东方九-中央民族大学历史系博士生导师供稿
中学语文课本里,李白的《将进酒》是绕不开的经典名篇。“天生我材必有用,千金散尽还复来”更是千古传诵的名句,历来被当作李白豪放自信的写照,也是盛唐气象的标志性表达。几乎所有读者都默认,这就是李白亲笔写下的原作原文。
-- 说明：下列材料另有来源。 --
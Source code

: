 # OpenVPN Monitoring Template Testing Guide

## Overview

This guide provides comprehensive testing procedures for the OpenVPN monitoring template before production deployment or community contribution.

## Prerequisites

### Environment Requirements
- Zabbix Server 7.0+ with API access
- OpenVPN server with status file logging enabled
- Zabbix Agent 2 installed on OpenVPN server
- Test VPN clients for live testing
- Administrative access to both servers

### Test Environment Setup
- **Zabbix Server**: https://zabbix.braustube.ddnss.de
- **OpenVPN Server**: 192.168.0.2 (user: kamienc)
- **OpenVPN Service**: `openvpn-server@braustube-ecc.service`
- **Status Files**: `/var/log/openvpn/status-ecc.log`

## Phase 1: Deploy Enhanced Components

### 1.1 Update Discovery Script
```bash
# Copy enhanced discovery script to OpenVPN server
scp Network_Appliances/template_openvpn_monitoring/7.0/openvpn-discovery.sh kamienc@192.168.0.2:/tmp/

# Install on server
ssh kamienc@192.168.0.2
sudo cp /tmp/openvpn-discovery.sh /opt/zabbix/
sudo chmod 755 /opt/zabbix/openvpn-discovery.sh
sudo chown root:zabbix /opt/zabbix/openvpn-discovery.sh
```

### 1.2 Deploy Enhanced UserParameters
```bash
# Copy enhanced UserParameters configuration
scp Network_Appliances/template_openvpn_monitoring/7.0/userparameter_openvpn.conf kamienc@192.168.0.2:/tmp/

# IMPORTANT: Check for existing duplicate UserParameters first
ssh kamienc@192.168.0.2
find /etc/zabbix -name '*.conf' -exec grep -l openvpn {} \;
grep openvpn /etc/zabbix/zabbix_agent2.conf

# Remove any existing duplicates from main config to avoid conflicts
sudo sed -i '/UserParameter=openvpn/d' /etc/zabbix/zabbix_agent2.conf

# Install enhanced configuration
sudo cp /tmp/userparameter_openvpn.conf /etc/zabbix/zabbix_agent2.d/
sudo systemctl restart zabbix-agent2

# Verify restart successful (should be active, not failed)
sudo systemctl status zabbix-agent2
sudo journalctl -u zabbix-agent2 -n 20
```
然而,课本不会告诉你的是,二十世纪初敦煌藏经洞出土的唐代写本中,这首诗不仅原题不叫《将进酒》,甚至连“天生我材必有用”这句都不存在,我们从小背到大的“原版”,其实是历经唐末至北宋数百年润色改造后的版本。
敦煌写本:更早的文本,更接近原貌
李白生前曾三次托付诗文编集,却始终没能留下一部完整稳定的定本。第一次是天宝十三载(754年),李白在赠别之际将诗文托付给魏颢。魏颢《李翰林集序》记载:“因尽出其文,命颢为集……经离乱,白章句荡尽。上元末,颢于绛偶然得之”,编成《李翰林集》二卷。这是李白作品第一次结集,但经安史之乱散佚颇多,今天仅存这篇序文。第二次是乾元二年(759年),李白在江夏托付给倩公,此后这批诗文的下落便不见于记载。第三次是宝应元年(762年)李白临终前,将“草稿万卷,手集未修”托付给李阳冰。李阳冰《草堂集序》写道:“自中原有事,公避地八年,当时著述,十丧其九,今所存者,皆得之他人焉。”他编成《草堂集》十卷,可到宋代也已失传。
今天我们看到的李白集,本质上是宋代人的重新辑录本。宋真宗咸平元年(998年)乐史编《李翰林别集》三十卷,神宗熙宁元年(1068年)宋敏求又增补重编《李太白文集》三十卷,后世所有刻本基本都出自这个系统。而敦煌藏经洞出土的三种唐人手写本——P2544、S2049和P2567,抄写年代远早于宋刻本,其中P2567号“唐人选唐诗”残卷收录李白诗43首,字迹工整清晰,是现存最接近李白原作面貌的文献。
核心异文:“天生吾徒有俊才”才是原句
在敦煌写本中,这首诗的标题是《惜罇空》,而最颠覆认知的异文,恰恰是那句最有名的“天生我材必有用”。三种敦煌写本中,这句无一例外都写作“天生吾徒有俊才”。P2567原文为:“天生吾徒有俊才,千金散尽还复来”;P2544、S2049因抄写者文化水平有限,音近误写为“天生吾桐有俊才”,但“吾徒/桐”“俊才”的核心用字完全一致。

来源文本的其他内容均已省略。